The top 25 list features billionaires who have attained their vast riches through a variety of means, from inheritance to investing to founding a corporate giant like Amazon or Google. What unites these enormously wealthy individuals—aside from the fact that they are all white—is that they just keep getting richer, decade after decade.
Average Americans, by contrast, have not fared nearly as well: a significant percentage of the U.S. households "have no savings at all or owe more than they own," making them residents of what Collins and Hoxie term "Underwater Nation."
"Excluding the value of the family car, 19 percent of U.S. households have zero or negative net worth," the report notes. "Looking at this trend through the lens of race reveals that 30 percent of black households and 27 percent of Latino households have zero or negative wealth."
In order to get a broader sense of the size of the chasm between rich and poor in the U.S., Collins and Hoxie place the net worth of the top one percent and the bottom one percent side by side.
"All combined, households in the bottom one percent have a combined negative net worth of $196 billion," the report finds. "For comparison, the top one percent, a category holding the exact same number of people, have positive $33.4 trillion in combined net worth."
Even mainstream institutions like the International Monetary Fund have acknowledged that such vast disparities of wealth and income are not sustainable, politically or economically.

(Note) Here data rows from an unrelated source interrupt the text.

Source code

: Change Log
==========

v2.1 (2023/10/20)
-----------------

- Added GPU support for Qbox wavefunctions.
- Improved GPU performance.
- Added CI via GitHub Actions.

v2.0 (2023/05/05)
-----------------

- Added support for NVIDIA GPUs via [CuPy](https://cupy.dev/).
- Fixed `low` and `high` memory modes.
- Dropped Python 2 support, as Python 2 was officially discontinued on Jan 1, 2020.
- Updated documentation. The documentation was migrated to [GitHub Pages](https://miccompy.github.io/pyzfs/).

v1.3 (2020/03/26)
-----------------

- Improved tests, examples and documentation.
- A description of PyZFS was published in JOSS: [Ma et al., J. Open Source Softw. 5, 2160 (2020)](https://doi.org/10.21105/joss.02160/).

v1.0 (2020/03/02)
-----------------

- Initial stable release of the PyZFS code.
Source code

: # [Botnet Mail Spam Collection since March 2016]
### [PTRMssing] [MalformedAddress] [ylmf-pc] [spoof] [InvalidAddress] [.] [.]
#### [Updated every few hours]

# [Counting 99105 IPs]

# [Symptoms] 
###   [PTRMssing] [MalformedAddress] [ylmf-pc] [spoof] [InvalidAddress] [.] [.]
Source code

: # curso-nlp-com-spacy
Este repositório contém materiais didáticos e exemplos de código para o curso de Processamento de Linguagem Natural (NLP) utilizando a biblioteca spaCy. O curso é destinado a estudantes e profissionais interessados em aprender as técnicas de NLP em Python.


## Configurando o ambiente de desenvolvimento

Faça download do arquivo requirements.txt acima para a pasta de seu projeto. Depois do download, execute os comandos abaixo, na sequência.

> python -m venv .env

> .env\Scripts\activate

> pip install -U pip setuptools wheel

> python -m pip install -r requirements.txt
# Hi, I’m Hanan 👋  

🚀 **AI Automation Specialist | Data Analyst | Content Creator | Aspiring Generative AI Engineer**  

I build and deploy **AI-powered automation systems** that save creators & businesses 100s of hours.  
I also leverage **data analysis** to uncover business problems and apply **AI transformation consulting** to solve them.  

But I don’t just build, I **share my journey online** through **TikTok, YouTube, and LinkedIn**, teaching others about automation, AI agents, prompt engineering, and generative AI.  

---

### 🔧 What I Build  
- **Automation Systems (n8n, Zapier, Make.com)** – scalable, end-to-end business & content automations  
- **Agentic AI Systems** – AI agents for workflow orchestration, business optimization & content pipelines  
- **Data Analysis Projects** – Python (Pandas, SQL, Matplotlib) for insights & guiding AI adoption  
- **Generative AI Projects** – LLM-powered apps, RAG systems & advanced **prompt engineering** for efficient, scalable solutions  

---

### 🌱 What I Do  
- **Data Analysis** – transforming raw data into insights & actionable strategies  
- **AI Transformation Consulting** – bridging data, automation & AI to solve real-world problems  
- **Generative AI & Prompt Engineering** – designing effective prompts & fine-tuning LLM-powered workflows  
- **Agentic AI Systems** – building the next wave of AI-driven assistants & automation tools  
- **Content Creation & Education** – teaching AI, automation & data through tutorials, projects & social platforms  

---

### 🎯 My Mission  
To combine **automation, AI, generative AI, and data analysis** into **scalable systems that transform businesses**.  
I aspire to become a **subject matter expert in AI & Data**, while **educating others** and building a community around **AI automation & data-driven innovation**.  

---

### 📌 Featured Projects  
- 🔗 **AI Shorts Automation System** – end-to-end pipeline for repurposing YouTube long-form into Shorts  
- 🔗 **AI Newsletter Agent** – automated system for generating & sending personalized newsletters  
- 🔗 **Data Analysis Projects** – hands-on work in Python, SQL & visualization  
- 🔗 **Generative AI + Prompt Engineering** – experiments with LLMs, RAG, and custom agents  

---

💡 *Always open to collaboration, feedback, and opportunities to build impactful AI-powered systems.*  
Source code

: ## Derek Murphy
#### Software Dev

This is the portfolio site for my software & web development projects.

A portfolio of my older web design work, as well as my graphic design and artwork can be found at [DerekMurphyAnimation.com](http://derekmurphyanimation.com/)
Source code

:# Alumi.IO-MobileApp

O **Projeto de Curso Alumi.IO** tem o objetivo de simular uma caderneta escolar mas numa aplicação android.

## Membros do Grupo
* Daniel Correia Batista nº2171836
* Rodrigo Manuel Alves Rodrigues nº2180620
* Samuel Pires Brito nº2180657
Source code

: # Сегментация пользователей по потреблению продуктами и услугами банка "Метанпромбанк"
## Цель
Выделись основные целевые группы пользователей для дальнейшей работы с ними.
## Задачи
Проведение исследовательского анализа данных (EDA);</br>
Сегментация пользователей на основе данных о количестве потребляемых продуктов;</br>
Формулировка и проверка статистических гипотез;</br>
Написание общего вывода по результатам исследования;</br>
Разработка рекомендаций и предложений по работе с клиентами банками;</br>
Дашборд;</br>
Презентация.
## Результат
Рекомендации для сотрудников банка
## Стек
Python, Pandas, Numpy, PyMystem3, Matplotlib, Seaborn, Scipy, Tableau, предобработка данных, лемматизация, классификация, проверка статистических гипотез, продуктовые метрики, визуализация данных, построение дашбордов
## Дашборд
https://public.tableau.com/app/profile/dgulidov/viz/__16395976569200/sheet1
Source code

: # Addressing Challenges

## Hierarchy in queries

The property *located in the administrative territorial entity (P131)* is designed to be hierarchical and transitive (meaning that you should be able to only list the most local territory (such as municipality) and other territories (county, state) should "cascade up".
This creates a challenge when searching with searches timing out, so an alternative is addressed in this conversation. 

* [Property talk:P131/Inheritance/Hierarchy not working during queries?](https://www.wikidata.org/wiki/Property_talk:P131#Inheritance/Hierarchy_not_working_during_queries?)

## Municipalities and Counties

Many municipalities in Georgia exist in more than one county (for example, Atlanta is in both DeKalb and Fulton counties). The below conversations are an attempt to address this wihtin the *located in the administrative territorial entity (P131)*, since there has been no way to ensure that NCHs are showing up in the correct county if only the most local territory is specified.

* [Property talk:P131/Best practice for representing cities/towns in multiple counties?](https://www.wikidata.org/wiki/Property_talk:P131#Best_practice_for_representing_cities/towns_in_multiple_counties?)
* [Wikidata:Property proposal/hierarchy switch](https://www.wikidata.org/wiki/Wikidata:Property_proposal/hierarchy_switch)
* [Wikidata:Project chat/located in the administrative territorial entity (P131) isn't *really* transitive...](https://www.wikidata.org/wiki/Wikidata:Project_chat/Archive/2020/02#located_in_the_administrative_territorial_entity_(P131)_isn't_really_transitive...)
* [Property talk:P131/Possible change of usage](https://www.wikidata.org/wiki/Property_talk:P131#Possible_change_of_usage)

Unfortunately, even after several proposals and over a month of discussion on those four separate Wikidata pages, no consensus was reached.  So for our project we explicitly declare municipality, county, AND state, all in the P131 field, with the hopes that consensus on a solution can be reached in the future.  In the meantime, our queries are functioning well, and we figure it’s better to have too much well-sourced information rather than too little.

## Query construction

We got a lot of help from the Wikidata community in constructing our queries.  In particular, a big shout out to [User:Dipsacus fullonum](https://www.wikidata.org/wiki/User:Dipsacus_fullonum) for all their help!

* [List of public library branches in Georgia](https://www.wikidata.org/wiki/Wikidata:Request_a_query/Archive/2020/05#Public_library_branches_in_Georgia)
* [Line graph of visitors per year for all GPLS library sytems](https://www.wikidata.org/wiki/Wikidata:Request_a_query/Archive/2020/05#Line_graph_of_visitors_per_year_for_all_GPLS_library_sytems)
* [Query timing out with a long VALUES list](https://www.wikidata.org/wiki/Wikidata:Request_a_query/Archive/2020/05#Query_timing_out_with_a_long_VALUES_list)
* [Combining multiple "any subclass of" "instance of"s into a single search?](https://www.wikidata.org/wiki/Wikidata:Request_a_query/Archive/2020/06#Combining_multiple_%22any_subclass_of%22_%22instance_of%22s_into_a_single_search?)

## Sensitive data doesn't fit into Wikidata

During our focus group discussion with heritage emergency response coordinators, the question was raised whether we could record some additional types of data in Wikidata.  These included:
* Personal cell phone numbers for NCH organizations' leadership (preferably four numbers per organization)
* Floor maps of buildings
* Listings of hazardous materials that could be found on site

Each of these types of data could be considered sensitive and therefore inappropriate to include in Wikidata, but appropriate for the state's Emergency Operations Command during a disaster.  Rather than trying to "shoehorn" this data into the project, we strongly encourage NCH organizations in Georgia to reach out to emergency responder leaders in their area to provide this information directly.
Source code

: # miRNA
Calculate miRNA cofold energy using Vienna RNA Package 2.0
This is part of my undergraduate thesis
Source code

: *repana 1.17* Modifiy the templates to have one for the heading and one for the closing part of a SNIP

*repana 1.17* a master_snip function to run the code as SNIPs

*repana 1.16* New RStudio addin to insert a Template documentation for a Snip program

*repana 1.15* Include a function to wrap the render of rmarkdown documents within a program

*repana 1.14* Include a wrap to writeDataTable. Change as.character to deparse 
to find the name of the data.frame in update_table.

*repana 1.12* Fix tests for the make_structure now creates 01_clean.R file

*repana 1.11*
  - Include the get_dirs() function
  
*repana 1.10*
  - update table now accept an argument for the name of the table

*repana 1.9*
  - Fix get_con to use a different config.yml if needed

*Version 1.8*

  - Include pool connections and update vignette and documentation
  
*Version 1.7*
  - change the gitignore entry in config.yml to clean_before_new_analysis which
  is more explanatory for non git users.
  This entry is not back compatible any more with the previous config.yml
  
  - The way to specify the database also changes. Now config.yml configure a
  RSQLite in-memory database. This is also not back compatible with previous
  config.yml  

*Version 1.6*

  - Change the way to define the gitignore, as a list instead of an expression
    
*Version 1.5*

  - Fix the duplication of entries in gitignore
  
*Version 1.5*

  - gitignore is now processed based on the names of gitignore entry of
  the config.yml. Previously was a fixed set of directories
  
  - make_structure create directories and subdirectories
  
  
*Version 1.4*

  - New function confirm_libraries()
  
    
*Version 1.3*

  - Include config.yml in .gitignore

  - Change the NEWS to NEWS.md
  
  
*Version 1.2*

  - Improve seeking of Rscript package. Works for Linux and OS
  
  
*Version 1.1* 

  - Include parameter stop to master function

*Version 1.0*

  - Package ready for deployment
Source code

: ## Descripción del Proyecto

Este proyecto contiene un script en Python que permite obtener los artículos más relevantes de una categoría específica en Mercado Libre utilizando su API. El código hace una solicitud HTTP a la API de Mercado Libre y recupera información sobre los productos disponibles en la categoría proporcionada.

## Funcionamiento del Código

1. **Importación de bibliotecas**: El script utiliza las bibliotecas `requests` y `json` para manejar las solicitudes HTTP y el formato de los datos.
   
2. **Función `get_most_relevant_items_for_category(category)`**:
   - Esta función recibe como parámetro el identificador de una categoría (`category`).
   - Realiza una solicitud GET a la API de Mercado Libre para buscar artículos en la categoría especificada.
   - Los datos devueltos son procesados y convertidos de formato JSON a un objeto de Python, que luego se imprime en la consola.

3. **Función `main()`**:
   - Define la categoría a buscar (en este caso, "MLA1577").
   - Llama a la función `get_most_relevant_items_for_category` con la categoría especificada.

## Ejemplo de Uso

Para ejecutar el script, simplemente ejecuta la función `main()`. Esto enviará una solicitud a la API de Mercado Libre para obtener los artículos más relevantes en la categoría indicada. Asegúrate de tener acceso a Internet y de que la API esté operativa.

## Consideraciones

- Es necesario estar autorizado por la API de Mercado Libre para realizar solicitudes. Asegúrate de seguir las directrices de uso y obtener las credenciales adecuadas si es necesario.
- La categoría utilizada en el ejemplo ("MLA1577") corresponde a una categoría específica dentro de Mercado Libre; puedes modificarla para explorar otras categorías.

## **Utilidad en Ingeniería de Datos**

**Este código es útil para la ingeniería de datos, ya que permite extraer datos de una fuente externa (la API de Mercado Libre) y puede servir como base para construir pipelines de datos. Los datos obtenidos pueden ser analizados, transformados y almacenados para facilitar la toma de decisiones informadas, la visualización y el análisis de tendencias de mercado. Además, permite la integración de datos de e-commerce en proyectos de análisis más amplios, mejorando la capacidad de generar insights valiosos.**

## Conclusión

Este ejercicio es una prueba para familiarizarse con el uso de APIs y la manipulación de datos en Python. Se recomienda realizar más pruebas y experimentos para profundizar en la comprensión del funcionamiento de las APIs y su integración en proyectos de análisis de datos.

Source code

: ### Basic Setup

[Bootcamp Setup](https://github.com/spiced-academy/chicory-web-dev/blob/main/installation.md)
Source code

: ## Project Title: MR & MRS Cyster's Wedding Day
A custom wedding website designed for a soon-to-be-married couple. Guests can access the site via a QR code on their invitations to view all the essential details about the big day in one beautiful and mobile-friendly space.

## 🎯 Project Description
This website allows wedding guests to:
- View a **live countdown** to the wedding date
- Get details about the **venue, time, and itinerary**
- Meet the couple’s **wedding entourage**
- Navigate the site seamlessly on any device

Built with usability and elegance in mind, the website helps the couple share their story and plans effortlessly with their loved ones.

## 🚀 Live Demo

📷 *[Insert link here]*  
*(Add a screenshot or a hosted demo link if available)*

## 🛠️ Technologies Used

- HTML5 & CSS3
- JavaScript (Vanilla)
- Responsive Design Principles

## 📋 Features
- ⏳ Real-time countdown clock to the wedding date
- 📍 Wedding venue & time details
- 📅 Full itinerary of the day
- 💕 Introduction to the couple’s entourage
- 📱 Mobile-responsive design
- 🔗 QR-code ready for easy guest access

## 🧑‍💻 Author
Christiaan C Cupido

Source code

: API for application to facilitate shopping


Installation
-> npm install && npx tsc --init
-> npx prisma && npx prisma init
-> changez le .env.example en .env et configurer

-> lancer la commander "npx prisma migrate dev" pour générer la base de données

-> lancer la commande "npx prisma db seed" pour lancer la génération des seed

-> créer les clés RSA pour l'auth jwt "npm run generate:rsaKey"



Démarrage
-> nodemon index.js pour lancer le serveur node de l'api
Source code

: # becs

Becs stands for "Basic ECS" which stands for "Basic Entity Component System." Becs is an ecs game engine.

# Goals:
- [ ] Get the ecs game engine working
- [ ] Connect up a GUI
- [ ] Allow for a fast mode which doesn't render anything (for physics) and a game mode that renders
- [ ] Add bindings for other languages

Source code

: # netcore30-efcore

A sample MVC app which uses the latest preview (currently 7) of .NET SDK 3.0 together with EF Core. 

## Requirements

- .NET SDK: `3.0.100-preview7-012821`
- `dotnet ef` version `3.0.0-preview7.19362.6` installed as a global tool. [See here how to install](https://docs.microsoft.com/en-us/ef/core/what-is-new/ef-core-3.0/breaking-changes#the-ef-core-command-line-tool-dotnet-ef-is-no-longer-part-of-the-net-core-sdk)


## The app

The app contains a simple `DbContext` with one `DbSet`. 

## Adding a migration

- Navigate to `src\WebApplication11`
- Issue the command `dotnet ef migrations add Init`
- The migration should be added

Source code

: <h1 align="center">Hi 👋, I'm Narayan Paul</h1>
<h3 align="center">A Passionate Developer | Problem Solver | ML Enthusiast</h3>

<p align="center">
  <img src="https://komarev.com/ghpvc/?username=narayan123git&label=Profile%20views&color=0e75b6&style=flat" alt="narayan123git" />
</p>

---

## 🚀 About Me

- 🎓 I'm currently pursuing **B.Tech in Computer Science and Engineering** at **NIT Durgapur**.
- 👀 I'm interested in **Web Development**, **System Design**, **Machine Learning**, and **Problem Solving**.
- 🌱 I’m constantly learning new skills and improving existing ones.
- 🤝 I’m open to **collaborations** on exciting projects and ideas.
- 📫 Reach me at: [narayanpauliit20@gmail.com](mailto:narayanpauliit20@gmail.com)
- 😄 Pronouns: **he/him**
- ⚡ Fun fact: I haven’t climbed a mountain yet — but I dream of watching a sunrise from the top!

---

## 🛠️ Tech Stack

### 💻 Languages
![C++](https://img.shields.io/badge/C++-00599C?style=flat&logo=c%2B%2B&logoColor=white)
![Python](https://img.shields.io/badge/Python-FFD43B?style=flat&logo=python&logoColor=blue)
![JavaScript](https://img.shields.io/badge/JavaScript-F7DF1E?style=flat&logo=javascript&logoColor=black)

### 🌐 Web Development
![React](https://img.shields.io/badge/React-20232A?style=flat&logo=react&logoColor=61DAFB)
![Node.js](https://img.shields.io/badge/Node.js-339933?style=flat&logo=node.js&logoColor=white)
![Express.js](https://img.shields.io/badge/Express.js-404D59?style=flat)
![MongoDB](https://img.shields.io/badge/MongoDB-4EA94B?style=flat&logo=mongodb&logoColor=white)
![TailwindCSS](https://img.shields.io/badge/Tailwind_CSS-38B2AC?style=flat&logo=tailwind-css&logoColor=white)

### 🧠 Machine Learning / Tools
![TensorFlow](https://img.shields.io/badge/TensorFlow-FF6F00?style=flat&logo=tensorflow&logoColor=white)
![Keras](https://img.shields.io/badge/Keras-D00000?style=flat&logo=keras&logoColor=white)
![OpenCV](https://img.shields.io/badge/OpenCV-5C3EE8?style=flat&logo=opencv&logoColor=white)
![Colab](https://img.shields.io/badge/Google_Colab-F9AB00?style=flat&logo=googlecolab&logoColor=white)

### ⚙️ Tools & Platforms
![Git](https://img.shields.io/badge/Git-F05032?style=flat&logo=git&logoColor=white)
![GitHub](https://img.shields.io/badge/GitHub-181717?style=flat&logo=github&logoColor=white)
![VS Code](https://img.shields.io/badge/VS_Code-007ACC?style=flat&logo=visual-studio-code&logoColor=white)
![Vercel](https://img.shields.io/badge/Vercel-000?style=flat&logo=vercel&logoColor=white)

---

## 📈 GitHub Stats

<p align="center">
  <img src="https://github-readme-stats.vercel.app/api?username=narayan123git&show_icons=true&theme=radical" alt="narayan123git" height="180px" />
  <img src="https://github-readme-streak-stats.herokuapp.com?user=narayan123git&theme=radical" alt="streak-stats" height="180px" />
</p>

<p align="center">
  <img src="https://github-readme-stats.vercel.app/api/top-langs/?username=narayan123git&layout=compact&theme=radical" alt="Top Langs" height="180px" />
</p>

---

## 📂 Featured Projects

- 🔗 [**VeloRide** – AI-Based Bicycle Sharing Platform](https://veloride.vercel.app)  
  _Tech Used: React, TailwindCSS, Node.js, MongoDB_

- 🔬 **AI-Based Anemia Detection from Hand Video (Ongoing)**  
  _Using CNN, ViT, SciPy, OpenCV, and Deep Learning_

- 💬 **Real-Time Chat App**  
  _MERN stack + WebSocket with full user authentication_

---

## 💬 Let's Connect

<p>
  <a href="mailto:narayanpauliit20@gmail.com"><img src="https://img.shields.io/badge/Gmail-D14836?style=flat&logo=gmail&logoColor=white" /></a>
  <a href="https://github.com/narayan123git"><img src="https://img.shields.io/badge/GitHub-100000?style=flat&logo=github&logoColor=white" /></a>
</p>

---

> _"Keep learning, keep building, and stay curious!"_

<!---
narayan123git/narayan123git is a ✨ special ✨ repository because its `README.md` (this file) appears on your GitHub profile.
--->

But as Billionaire Bonanza notes, the Trump administration—with the help of the GOP-controlled Congress—appears bent on making these disparities worse by slashing taxes for the wealthy while gutting programs that primarily benefit low-income and middle class Americans.
So the first priority, Collins and Hoxie note, is to "reject tax and other federal policies that will add oil to the inequality fire."
In terms of going on the offensive once the "do no harm" principle is observed, the report makes several suggestions, including:
- Enacting higher marginal tax rates on individuals earning above $250,000 and $1 million;
- "Addressing the problem of hidden wealth," which often leads to an underestimation of the level of wealth inequality;
- Instituting a tax on Wall Street financial transactions, which could bring in an estimated $350 billion in federal revenue over a decade;
- Eliminate the carried interest loophole, which allows hedge fund managers to "reclassify wage income as capital income" and pay less in taxes as a result; and
- Bolstering, rather than eliminating, the estate tax, which only affects a tiny number families.
As "the elite ranks of our billionaire class continue to pull apart from the rest of us," the report notes, many Americans—including students saddled with loan debt, workers suffering from stagnant wages, and families who have seen "their wealth and savings evaporate"—are revolting against the system that allowed the richest to accumulate such wealth at the expense of so many.
"A century ago, a similar anti-inequality upsurge took on America's vastly unequal distribution of income and wealth and, over the course of little more than a generation, fashioned a much more equal America," Collins and Hoxie conclude. "We can do the same."